Green Finance: Fitnessprogramm für die Nachhaltigkeitsstrategie
Kommentar von Christian Groschupp, Mitglied der Geschäftsleitung und Leiter Competence Center Finanzierung bei Dr. Wieselhuber & Partner
Christian Groschupp
Partner
Der Markt für ESG-Finanzprodukte (Environment, Social, Governance) wächst 2021 rasant, das Volumen nachhaltig verwalteter Investmentfonds hat sich in Deutschland im ersten Halbjahr im Vergleich zum Vorjahr verdreifacht. Nicht verwunderlich also, dass das Thema ESG auch auf die Unternehmensfinanzierung durchschlägt. Kreditinstitute berücksichtigen bei Bonitätsbewertung und Steuerung ihrer Kreditportfolien zunehmend die steigenden ESG-Vorgaben und Selbstverpflichtungen zu Nachhaltigkeitskriterien. Bei den Emissionen von ESG-Anleihen wird 2021 ein Wachstum von 60% prognostiziert, wobei die Anzahl derjenigen Unternehmen, die erstmals einen nachhaltigen Bond emittiert, um das Fünffache steigen wird. Zur Messung der Nachhaltigkeitskriterien existieren mittlerweile etablierte Ratings und ein Rahmenwerk, wie z.B. der der Deutschen Nachhaltigkeitskodex.

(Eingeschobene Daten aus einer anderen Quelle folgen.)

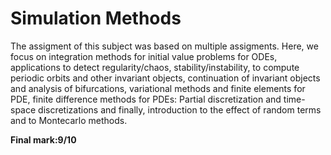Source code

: # Simulation Methods
The assigment of this subject was based on multiple assigments. Here, we focus on integration methods for initial value problems for ODEs, applications to detect regularity/chaos, stability/instability, to compute periodic orbits and other invariant objects, 
continuation of invariant objects and analysis of bifurcations, variational methods and finite elements for PDE, finite difference methods
for PDEs: Partial discretization and time-space discretizations and finally, introduction to the effect of random terms and to Montecarlo methods.

**Final mark:9/10**


 
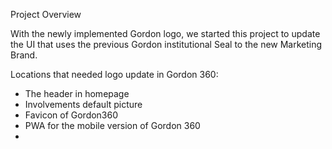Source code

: Project Overview

With the newly implemented Gordon logo, we started this project to update the UI that uses the previous Gordon institutional Seal to the new Marketing Brand.

Locations that needed logo update in Gordon 360:
- The header in homepage
- Involvements default picture
- Favicon of Gordon360
- PWA for the mobile version of Gordon 360
- 
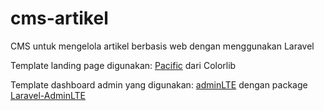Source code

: # cms-artikel
CMS untuk mengelola artikel berbasis web dengan menggunakan Laravel

Template landing page digunakan: [Pacific](https://colorlib.com/wp/template/pacific/) dari Colorlib

Template dashboard admin yang digunakan: [adminLTE](https://adminlte.io/) dengan package  [Laravel-AdminLTE](https://github.com/jeroennoten/Laravel-AdminLTE)
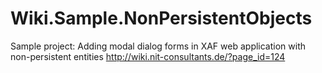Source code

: # Wiki.Sample.NonPersistentObjects
Sample project: Adding modal dialog forms in XAF web application with non-persistent entities
http://wiki.nit-consultants.de/?page_id=124
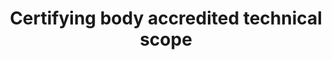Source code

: ---
title: 'Certifying body accredited technical scope'
slug: 'certification-certifying-body-accredited-technical-scope'
comment: 'Select from control list'
required: False
vocabulary: 'vocabulary.txt'
module: 'Certifying Body'
cluster: 'Certification'
policy: 'Controlled value. Multi select from control list.'
layout: 'home'
---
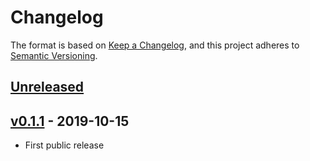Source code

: # Changelog

The format is based on [Keep a Changelog](https://keepachangelog.com/en/1.0.0/),
and this project adheres to [Semantic Versioning](https://semver.org/spec/v2.0.0.html).

## [Unreleased]

## [v0.1.1] - 2019-10-15

 * First public release

[Unreleased]: https://github.com/rnestler/reboot-arch-btw/compare/v0.1.1...master
[v0.1.1]: https://github.com/rnestler/reboot-arch-btw/releases/tag/v0.1.1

Mittelstand als „ESG-Zuschauer“
Gründe genug, dass auch der Mittelstand das Thema oben auf die CFO-Agenda setzt. Doch: Noch ist Green Finance das Spielfeld von Großkonzernen. Schließlich dominieren bei den Finanzprodukten heute die sog. ESG-Purpose Finanzierungen, bei denen die Mittelverwendung an einen bestimmten nachhaltigen Verwendungszweck gebunden ist. Diese Zweckbindung von Anleihen und Schuldscheinen ist für die Finanzierung viele Mittelständler nicht passend und umsetzbar. ESG-Kredite hingegen, bei denen die Zinskonditionen an bestimmte Nachhaltigkeitsziele auf Unternehmensebene gekoppelt werden, bieten eine deutlich größere Flexibilität. Die praktische Umsetzung im Mittelstand ist dennoch rar, denn der konkrete Preisvorteil nachhaltiger Darlehen ist noch überschaubar und spielt unter reinen Kosten-Nutzen Gesichtspunkten in der Finanzierungspraxis des Mittelstands keine wirkliche Rolle.

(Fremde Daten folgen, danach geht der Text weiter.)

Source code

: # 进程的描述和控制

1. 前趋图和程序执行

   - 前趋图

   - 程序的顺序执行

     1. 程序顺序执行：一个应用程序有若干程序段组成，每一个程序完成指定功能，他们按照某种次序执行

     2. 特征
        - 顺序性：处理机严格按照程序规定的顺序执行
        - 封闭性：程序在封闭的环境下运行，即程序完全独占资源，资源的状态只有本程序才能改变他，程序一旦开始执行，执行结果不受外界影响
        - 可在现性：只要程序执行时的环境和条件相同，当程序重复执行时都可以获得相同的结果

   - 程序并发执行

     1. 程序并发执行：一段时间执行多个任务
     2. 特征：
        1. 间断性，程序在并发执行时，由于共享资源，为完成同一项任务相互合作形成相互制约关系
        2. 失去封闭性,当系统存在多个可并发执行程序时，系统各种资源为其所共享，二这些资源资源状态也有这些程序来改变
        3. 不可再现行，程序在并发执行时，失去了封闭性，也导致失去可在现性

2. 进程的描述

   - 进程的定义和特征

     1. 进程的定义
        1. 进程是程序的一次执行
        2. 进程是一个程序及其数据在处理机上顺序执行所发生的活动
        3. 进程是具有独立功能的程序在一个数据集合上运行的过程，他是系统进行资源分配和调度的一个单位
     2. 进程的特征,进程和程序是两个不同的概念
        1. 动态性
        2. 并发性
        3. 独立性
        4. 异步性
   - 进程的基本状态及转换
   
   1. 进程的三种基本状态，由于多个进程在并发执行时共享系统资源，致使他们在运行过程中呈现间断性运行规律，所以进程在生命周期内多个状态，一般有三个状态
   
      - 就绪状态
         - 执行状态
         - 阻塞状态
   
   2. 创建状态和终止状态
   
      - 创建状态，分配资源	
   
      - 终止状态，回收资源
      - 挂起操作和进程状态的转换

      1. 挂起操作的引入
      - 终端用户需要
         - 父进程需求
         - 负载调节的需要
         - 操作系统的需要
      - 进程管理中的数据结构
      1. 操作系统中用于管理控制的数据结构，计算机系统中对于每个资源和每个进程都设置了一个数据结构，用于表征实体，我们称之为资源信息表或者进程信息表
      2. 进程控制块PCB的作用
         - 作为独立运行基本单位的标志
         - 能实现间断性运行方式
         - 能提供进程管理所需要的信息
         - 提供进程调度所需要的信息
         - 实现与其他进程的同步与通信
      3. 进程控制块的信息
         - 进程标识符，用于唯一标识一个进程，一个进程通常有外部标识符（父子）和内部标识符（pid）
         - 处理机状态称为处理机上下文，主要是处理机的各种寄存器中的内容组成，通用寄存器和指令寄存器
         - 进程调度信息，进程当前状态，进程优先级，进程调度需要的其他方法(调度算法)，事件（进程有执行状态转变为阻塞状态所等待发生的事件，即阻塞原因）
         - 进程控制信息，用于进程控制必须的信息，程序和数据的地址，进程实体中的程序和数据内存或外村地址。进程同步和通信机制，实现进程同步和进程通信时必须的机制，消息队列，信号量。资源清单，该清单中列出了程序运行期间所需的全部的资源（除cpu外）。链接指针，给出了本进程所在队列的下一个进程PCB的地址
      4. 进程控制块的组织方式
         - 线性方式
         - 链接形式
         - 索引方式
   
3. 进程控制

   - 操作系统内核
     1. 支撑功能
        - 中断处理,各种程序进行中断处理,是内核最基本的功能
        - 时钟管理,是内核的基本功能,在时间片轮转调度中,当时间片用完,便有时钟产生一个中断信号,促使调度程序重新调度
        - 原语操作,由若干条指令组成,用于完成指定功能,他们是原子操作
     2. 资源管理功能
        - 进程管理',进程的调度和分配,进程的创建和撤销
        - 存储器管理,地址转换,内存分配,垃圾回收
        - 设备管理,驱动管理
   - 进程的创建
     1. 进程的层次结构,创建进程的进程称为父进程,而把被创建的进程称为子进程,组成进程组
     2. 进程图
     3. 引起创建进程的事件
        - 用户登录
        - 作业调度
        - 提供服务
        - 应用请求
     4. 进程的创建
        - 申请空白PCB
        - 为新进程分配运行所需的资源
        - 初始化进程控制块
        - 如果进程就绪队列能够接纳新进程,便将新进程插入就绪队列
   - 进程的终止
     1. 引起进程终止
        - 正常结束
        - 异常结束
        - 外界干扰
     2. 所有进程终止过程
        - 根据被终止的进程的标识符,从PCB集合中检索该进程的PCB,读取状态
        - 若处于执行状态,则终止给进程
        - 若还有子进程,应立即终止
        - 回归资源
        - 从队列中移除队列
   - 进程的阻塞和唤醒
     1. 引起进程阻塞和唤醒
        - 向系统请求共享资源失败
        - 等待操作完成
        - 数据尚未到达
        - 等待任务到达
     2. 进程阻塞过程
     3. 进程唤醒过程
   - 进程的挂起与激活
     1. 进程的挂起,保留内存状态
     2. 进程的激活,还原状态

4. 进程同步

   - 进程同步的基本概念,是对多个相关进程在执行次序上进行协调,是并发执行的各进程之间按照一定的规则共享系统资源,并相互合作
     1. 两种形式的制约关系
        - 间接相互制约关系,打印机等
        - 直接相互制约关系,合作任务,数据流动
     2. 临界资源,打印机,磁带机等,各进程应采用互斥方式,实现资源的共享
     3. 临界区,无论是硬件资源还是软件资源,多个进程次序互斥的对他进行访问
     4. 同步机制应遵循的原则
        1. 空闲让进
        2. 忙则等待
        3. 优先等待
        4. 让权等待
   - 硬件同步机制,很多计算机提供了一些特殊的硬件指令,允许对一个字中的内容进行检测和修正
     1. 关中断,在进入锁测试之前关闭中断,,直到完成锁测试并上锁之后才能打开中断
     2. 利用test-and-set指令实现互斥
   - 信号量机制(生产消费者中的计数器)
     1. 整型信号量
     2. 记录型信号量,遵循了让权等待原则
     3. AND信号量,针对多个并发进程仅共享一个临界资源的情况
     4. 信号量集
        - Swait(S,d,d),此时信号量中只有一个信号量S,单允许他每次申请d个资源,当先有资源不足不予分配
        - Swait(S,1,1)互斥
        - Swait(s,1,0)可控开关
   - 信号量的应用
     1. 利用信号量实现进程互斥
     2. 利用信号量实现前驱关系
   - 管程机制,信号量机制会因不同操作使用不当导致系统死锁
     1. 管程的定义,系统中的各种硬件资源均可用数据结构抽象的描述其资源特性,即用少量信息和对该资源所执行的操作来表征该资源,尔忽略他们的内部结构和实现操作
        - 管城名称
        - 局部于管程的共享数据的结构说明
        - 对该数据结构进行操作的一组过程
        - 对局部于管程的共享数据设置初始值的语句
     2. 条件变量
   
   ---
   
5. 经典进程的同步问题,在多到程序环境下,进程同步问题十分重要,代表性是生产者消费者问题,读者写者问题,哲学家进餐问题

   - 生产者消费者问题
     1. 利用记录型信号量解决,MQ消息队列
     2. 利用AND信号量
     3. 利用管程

Dabei sollte der Mittelstand gerade jetzt Green Finance als „Fitnessprogramm“ für das eigene Unternehmen nutzen! Wer sich das nicht zutraut, läuft Gefahr in einem sehr dynamischen Umfeld schon bald von Anforderungen der Regulatorik und der Finanzierer überrollt zu werden. Heute besteht noch die Möglichkeit, die Spielregeln des Green Finance in der Praxis „zu üben“ und ohne erhebliche Kostennachteile bei Bedarf den Steuerungsrahmen nachzujustieren. Zu warten, bis Green Finance ein Pflichtbestandteil der Finanzierung sein wird, ist keine kluge Taktik – besser schon heute eine Nachhaltigkeitskomponente proaktiv bei den Finanzierern einfordern.

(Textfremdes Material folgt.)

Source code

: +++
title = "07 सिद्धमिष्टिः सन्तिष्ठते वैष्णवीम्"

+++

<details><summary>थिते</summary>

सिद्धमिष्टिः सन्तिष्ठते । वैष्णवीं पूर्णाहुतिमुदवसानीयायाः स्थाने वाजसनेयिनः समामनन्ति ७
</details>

Ohne Nachhaltigkeitsstrategie, keine ESG-konformen Finanzierungen
Green Finance kann jedoch nicht losgelöst von einer durchgängigen Nachhaltigkeitsstrategie auf Unternehmensebenen betrachtet werden. Die Mehrzahl der kleinen und mittelständischen Unternehmen assoziiert das Thema Nachhaltigkeit noch rein mit dem Aspekt des Umweltschutzes. Es mangelt häufig an einem übergreifenden Verantwortungsbewusstsein, welches die gesamte Lieferkette und die Unternehmensführung miteinbeziehen. Stringente Nachhaltigkeitsziele zu verankern und notwendige Transparenz zu schaffen, sind ein nicht zu unterschätzender Aufwand für die Organisation. Hinzu kommt, dass die Akzeptanz der eigenen Kunden hinsichtlich höherer Kosten für nachhaltig produzierten Güter und Dienstleistungen gerade im Mittelstand oft nicht hoch eingeschätzt wird. Es braucht die innere Überzeugung von Gesellschaftern und Führungsspitze zur Nachhaltigkeit, um die eigene Organisation und letztlich die Kunden von höheren Preisen zu überzeugen.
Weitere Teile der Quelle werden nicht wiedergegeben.